Pivoting to address the changing face of crime
August 15, 2022 by Alistair Enser
Working closely and collaboratively with their end-user partners it is important that the Security Industry regularly reviews what it is that it is protecting. We work in a fast-paced, technologically-evolving world, resulting in a shift in the type and frequency of crimes committed. As risks change, we must pivot and adapt.
To that end, the latest crime statistics for England and Wales make interesting reading. For anyone keen to understand where risk lies for the general public like everything else, it would appear that the pandemic has affected crime. The latest numbers present a mixed case.
With little opportunity for opportunistic crime such as theft and robbery during lockdown, criminals turned to fraud and computer misuse, which is up 37%. While many types of crime are back at levels seen before lockdown, robbery has decreased by 20%, perhaps because working from home has become widespread?
Violent crime is up, however, with homicides up 25% and the number of knife crimes reported by the police is up 10%. The number of sexual offences rose by 32% to the highest annual figure recorded in England and Wales, at 194,683 offences. This includes the highest recorded annual number of rape offences (70,330 offences). Sombre reading.
That said, the Office of National Statistics warns that “caution is needed when interpreting these figures as they may reflect a number of factors including the impact of high-profile cases and campaigns on victims’ willingness to report incidents.”
Helping the police do their job
What is worrying though is that the prosecution rate has fallen at the same time. Just over five per cent of crimes result in someone being charged a year after they were reported. Indeed, while a record number of criminal offences were reported last year, according to the Office for National Statistics the rate of those being charged fell to a new low.
According to The Times, “The proportion of crimes resulting in a charge within a year fell to 5.6 per cent — down 7.1 per cent on the previous year and continuing a downward trend since 2015, when 15.5 per cent of crimes led to a suspect being charged within a year.” Over the past year, two million investigations were dropped as no suspect was identified, including more than 300,000 violent crimes and more than a million thefts.
For me, the important point for the Security Industry to take from this is how it can support the authorities to better collect, handle and share evidence. What can we do to simplify the processes and help reduce the impact and drain on valuable front line resources? How do we all achieve more with less?
At our recent Technology and Innovation Day, delegates heard about developments in digital evidence management, and how the integration of technologies can enable more efficient processing and review of mass data for evidence, and how this can then be packed and submitted in digital evidence packs while allowing for important factors such as redaction, compliance and respect to data protection and privacy.

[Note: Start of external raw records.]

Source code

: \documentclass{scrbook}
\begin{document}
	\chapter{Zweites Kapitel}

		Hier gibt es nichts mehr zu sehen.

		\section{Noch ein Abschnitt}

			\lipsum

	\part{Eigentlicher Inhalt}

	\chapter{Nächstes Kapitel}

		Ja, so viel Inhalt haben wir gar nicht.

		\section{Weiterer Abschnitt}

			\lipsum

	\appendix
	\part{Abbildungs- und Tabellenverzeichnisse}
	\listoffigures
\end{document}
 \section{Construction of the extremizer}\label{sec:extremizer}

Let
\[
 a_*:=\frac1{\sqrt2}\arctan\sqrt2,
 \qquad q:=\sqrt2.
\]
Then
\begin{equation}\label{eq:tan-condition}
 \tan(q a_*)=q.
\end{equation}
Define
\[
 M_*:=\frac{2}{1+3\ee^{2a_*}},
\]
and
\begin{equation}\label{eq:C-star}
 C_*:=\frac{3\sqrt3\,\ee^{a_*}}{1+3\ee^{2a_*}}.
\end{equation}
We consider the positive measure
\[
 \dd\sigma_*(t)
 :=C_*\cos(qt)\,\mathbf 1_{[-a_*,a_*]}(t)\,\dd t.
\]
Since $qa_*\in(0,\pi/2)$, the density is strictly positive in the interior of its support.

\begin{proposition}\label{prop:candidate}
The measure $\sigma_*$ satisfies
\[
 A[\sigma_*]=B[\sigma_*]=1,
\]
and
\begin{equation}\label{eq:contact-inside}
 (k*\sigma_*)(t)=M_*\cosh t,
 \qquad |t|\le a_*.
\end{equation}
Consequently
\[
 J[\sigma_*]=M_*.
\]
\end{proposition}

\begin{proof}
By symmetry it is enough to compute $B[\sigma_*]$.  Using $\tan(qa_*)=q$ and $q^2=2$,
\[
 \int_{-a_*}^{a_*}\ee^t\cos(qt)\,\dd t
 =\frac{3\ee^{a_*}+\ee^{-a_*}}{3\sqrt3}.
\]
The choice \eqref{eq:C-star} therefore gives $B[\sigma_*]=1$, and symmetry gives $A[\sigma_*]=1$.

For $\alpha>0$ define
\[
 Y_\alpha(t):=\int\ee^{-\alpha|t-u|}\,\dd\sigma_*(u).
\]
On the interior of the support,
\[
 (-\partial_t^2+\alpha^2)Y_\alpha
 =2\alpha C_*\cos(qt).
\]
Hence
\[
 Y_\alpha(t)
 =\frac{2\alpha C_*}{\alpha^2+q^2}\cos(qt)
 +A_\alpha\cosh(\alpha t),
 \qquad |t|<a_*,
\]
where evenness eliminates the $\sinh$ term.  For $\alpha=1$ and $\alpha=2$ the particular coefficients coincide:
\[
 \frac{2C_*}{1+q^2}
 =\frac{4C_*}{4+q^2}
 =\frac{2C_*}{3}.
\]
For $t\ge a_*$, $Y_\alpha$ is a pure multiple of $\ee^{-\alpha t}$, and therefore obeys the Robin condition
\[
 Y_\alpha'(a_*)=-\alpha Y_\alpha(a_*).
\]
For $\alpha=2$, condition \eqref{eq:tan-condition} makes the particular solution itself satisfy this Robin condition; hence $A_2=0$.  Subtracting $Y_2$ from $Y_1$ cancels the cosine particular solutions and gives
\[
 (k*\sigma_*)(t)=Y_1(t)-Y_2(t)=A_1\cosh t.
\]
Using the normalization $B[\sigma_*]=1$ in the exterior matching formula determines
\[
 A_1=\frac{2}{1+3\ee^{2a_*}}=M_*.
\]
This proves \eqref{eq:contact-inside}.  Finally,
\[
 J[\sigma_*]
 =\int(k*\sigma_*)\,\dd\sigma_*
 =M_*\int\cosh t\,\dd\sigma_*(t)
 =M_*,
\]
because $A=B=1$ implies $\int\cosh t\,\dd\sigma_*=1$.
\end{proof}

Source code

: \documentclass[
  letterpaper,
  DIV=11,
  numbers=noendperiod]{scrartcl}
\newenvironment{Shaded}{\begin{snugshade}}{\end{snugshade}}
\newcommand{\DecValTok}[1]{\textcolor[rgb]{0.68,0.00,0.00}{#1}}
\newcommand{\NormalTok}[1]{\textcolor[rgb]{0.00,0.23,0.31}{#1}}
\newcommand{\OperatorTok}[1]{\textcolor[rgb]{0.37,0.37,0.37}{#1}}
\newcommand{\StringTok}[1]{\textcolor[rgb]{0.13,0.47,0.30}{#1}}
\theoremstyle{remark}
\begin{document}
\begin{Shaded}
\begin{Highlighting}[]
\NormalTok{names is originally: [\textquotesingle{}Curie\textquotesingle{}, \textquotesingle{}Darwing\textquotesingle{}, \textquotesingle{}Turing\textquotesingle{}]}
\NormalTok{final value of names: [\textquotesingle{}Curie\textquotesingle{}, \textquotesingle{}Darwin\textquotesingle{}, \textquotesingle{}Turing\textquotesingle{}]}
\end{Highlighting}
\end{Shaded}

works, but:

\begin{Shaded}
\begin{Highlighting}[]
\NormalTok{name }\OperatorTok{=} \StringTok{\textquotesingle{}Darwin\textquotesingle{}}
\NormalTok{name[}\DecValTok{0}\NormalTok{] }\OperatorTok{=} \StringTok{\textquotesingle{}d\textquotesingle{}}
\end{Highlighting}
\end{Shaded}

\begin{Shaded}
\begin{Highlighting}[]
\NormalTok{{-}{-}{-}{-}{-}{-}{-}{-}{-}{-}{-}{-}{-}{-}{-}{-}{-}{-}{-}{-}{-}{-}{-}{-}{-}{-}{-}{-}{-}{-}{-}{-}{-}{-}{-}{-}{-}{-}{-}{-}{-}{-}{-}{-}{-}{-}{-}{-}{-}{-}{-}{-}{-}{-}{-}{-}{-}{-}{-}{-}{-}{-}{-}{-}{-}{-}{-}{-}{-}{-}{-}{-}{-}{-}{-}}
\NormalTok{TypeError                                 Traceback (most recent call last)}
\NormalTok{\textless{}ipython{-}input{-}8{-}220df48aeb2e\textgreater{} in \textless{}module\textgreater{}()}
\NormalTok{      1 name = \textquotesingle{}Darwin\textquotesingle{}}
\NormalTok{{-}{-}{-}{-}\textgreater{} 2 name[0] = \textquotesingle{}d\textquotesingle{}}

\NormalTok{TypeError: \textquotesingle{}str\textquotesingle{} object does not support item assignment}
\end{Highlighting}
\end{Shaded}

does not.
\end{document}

We also saw how this same technology makes sharing video as part of formal requests equally simple – an increasing concern and huge resource issue for local authorities and organisations that capture video and who are required to share it under freedom of information requests.
Changing risks, but common challenges
At Reliance High-Tech we work across a range of sectors. We protect the public sector with control rooms that we design, install and manage. We work with the police and law enforcement agencies in providing digital evidence rooms and custody suites. We provide multi-site corporations and universities with integrated security stems that keep their people, property and assets safe, and we also work directly at the highest levels of government to keep critical parts of the UK’s national infrastructure safe and secure.
While a diverse group of bodies at first glance, all these groups have a challenge in common – namely, capturing and managing the large volumes of data their systems generate, making sense of that data and using it to deliver outcomes and value, not just security.
Whether that is protecting a company from insider threats, helping automate visitor management and occupancy, identifying a suspect from hours of video footage on a crowded station platform, or being automatically alerted to someone brandishing a knife through video analytics. All these groups are resource-limited – none more so than the police and our emergency workers – so it is our job as an industry to everyone do more with less.